● What to do: Copy exactly the lines of the records below, and only those lines, beginning with the line that contains "All Rspec scenarios" and ending with the line that contains "1 & 0.008 & 0.004 & 0.01 & 0 \\".

Data extracts below:

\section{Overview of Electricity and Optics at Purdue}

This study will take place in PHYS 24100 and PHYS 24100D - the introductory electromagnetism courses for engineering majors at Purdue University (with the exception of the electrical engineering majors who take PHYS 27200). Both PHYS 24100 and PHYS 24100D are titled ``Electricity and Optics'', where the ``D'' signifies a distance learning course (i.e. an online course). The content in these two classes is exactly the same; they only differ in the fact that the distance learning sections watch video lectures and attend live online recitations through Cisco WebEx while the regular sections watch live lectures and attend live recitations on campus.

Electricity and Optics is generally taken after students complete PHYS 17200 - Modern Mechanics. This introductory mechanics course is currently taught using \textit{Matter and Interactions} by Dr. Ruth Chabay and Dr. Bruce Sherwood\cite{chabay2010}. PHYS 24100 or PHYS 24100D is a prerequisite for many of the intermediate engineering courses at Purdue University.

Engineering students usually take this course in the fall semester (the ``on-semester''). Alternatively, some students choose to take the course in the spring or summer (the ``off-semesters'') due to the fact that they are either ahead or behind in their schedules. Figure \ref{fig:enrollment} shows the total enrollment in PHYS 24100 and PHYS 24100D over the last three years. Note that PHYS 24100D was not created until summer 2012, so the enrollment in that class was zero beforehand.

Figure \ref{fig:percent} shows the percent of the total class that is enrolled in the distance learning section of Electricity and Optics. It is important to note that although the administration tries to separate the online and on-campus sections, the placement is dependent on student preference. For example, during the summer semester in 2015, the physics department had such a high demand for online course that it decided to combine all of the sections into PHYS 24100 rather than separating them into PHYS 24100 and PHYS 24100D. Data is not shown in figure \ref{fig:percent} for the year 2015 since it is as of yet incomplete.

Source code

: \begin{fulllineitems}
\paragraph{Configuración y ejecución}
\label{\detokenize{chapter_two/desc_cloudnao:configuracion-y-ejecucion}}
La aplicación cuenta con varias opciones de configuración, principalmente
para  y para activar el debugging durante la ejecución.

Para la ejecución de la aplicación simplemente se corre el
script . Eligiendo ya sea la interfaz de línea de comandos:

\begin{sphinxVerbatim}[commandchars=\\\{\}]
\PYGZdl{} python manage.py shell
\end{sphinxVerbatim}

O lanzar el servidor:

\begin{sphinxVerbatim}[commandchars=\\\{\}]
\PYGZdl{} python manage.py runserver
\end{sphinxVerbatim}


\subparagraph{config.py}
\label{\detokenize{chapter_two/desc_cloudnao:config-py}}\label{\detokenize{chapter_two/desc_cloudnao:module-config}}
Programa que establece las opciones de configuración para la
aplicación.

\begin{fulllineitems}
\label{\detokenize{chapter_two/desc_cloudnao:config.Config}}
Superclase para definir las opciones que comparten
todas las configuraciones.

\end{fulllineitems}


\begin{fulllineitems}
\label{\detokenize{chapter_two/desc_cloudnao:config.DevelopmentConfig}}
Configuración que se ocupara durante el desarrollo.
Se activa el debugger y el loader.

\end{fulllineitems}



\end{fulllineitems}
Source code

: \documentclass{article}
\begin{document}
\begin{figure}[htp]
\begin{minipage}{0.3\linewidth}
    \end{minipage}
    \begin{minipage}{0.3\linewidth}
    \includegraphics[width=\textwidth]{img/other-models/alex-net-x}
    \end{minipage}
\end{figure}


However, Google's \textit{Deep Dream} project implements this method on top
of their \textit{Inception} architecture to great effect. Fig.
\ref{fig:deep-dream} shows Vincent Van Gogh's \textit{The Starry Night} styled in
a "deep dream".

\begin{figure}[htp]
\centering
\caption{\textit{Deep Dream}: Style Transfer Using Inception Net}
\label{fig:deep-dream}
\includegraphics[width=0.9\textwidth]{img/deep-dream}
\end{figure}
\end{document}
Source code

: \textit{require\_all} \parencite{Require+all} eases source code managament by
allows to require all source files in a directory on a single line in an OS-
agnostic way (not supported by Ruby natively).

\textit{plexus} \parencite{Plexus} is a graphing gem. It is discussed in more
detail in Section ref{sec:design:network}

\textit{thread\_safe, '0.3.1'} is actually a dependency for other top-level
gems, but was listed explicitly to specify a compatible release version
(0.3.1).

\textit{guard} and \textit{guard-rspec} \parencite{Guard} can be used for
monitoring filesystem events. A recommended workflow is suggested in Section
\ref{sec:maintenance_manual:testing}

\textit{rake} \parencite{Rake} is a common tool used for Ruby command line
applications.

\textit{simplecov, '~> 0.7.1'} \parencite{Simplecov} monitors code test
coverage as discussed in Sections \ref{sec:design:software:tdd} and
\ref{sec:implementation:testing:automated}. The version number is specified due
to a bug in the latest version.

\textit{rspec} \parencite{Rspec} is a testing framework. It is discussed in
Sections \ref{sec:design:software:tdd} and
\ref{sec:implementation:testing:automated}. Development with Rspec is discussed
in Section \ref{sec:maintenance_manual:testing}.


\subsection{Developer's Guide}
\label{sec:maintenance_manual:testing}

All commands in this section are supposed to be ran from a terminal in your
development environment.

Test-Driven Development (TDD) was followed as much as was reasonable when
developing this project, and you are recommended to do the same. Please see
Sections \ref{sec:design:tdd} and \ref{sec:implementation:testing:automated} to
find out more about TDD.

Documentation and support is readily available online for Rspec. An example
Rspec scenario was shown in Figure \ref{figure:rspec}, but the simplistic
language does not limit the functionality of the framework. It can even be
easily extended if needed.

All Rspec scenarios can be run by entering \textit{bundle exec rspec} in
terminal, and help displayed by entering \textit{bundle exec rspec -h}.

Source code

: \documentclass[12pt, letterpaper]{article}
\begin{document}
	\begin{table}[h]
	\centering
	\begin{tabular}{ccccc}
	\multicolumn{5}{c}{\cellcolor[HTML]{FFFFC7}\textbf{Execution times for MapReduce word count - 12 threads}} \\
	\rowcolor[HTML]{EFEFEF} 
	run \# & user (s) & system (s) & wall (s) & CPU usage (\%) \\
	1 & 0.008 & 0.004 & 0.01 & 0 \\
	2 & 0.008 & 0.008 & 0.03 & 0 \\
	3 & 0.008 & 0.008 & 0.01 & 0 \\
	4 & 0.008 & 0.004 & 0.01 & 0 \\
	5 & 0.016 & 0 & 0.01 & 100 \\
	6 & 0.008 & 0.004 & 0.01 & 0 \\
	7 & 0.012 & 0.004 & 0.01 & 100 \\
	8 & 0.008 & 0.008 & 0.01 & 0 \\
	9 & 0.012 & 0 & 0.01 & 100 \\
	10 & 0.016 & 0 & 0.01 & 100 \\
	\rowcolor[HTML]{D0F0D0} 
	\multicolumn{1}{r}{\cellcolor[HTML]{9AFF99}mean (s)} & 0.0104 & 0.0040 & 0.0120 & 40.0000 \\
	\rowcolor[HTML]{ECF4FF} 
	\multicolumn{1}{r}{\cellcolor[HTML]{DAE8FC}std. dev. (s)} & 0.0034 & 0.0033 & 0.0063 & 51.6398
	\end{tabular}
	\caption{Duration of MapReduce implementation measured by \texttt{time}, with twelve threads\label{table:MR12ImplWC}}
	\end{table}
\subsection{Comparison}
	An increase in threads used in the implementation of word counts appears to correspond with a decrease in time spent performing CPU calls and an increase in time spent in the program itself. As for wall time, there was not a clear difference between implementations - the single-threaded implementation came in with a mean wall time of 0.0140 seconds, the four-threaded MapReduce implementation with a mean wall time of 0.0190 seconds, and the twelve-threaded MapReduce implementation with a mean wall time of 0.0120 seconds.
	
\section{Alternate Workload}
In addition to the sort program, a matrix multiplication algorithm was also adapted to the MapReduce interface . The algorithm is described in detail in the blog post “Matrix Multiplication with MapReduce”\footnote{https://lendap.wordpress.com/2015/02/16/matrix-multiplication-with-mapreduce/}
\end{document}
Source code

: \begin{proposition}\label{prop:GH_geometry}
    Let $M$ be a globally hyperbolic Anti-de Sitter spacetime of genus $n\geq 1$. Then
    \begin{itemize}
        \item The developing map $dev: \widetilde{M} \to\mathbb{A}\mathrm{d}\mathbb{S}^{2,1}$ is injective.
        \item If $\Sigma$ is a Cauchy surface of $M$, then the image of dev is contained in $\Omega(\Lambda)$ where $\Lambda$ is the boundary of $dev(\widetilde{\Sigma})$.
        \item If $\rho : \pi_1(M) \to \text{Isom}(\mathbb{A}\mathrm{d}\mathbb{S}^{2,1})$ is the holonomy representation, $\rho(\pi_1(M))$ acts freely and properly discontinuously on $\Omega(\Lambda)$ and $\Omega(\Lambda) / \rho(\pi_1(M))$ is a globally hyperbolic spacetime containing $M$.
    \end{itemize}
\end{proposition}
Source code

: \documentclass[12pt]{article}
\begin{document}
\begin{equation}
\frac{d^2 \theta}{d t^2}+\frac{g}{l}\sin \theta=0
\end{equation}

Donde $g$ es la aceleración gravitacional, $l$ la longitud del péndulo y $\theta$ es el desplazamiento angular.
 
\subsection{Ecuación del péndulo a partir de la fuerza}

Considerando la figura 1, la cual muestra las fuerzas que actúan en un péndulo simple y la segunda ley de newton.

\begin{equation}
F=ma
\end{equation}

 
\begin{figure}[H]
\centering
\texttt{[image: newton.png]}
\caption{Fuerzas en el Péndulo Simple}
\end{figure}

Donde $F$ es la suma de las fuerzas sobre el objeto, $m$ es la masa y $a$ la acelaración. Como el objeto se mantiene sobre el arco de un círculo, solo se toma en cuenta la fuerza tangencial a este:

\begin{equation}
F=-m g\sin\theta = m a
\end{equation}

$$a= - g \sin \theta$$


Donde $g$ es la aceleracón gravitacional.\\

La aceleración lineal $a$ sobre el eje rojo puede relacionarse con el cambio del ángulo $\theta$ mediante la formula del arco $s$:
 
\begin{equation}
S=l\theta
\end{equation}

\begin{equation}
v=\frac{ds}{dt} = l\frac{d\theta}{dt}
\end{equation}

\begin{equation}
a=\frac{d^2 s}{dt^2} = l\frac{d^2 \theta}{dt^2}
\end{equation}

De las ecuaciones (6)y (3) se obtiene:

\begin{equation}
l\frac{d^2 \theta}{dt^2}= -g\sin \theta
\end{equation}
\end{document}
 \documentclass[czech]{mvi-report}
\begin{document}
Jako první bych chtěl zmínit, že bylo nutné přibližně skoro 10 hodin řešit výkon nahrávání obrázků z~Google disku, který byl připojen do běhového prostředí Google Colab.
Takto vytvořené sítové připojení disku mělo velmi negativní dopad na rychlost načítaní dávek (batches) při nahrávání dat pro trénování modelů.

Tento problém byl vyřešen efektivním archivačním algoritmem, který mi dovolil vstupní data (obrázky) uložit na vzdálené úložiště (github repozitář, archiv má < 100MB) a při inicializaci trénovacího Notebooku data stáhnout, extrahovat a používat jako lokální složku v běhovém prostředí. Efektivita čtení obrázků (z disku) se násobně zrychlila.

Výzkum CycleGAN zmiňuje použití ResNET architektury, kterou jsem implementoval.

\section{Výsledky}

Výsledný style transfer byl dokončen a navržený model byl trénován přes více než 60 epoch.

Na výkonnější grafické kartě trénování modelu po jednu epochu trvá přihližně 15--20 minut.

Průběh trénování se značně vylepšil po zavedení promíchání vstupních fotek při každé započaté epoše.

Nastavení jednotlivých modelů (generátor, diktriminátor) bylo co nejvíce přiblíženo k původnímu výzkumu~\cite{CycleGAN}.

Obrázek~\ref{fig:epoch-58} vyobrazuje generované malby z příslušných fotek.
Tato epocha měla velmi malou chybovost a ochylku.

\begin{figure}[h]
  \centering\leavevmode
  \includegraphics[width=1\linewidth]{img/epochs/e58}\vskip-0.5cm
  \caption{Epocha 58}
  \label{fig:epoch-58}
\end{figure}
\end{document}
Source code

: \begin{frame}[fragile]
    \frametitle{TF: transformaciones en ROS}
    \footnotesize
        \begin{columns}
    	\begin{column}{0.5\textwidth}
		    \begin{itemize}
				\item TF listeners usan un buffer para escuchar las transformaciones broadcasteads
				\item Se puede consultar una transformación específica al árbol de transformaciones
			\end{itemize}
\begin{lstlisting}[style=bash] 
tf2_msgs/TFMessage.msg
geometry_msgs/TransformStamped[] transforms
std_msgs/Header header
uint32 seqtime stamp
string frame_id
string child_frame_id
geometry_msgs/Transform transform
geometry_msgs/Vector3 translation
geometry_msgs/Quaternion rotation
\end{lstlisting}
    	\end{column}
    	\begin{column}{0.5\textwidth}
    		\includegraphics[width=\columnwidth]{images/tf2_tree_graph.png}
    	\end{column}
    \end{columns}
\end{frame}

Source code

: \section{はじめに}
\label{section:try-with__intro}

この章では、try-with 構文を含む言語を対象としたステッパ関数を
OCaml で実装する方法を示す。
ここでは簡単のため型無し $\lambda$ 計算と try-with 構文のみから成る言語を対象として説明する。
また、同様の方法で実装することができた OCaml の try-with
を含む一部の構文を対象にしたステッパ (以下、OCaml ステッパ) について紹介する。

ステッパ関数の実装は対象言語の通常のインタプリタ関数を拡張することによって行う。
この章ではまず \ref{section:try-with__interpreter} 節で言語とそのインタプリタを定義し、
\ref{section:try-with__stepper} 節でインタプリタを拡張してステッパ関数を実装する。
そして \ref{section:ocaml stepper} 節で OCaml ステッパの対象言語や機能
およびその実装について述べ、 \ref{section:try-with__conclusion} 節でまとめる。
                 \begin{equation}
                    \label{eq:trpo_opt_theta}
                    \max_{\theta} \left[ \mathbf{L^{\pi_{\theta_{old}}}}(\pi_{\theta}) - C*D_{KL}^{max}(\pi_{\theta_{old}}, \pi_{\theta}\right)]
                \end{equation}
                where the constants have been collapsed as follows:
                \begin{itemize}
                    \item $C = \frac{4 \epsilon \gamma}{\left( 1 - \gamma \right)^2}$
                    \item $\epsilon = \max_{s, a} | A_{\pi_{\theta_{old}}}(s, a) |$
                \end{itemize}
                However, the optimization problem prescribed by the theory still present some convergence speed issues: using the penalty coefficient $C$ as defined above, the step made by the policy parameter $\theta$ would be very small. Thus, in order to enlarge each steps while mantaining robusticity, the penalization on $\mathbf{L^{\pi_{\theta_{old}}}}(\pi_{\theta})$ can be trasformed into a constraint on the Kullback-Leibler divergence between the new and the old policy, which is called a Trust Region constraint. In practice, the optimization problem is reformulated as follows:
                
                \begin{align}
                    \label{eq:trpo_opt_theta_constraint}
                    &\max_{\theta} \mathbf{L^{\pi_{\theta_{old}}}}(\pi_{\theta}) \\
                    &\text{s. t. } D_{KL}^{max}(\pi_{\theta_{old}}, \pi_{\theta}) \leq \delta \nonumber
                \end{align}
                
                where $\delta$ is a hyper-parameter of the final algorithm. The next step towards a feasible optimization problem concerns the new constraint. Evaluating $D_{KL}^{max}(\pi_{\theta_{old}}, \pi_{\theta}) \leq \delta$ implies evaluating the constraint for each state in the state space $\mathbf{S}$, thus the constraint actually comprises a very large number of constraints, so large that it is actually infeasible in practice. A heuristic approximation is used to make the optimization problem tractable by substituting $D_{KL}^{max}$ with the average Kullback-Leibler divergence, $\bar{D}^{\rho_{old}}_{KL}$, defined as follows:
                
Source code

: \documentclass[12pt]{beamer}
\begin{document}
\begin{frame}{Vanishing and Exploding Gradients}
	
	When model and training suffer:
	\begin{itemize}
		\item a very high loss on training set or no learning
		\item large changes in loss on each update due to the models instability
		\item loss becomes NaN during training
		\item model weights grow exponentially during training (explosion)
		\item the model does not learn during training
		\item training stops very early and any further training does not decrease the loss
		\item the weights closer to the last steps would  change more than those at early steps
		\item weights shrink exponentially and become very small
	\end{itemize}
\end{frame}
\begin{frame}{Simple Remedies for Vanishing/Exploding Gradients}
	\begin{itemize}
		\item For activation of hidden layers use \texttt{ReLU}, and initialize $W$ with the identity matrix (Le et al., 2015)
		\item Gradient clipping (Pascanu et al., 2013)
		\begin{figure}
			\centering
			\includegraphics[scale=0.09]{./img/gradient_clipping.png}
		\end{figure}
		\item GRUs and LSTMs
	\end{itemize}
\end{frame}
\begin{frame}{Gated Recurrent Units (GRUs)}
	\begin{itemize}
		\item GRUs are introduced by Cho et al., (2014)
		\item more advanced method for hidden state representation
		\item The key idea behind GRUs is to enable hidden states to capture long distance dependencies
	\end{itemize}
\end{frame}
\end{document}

End of Data extracts.

● Exercise response:
All Rspec scenarios can be run by entering \textit{bundle exec rspec} in
terminal, and help displayed by entering \textit{bundle exec rspec -h}.

Source code

: \documentclass[12pt, letterpaper]{article}
\begin{document}
	\begin{table}[h]
	\centering
	\begin{tabular}{ccccc}
	\multicolumn{5}{c}{\cellcolor[HTML]{FFFFC7}\textbf{Execution times for MapReduce word count - 12 threads}} \\
	\rowcolor[HTML]{EFEFEF} 
	run \# & user (s) & system (s) & wall (s) & CPU usage (\%) \\
	1 & 0.008 & 0.004 & 0.01 & 0 \\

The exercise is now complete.